Exercise goal ▸ Reproduce nothing but the closing run of lines: the line with "обхода узлов дерева разбора." and each line that follows it to the end of the data.

(Excerpts from a dataset)

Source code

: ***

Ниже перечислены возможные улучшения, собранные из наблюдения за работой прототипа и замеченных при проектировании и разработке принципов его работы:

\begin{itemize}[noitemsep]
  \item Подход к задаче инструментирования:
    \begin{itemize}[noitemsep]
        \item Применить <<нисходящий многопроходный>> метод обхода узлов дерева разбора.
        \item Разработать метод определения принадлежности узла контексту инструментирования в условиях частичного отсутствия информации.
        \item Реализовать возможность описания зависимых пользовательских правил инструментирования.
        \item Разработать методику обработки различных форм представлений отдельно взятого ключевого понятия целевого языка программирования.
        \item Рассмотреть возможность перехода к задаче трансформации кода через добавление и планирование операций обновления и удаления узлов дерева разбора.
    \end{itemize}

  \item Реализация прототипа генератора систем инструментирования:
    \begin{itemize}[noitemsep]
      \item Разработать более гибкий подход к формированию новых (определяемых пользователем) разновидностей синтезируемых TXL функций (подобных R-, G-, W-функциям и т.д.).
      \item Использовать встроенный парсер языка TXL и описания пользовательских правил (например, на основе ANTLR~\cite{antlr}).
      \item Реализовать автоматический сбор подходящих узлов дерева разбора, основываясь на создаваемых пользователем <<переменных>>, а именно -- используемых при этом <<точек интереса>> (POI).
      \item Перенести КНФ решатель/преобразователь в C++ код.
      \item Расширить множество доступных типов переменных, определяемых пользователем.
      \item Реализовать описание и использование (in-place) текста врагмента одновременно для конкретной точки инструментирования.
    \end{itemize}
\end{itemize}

Solution for this exercise ▸
        \item Применить <<нисходящий многопроходный>> метод обхода узлов дерева разбора.
        \item Разработать метод определения принадлежности узла контексту инструментирования в условиях частичного отсутствия информации.
        \item Реализовать возможность описания зависимых пользовательских правил инструментирования.
        \item Разработать методику обработки различных форм представлений отдельно взятого ключевого понятия целевого языка программирования.
        \item Рассмотреть возможность перехода к задаче трансформации кода через добавление и планирование операций обновления и удаления узлов дерева разбора.
    \end{itemize}

  \item Реализация прототипа генератора систем инструментирования:
    \begin{itemize}[noitemsep]
      \item Разработать более гибкий подход к формированию новых (определяемых пользователем) разновидностей синтезируемых TXL функций (подобных R-, G-, W-функциям и т.д.).
      \item Использовать встроенный парсер языка TXL и описания пользовательских правил (например, на основе ANTLR~\cite{antlr}).
      \item Реализовать автоматический сбор подходящих узлов дерева разбора, основываясь на создаваемых пользователем <<переменных>>, а именно -- используемых при этом <<точек интереса>> (POI).
      \item Перенести КНФ решатель/преобразователь в C++ код.
      \item Расширить множество доступных типов переменных, определяемых пользователем.
      \item Реализовать описание и использование (in-place) текста врагмента одновременно для конкретной точки инструментирования.
    \end{itemize}
\end{itemize}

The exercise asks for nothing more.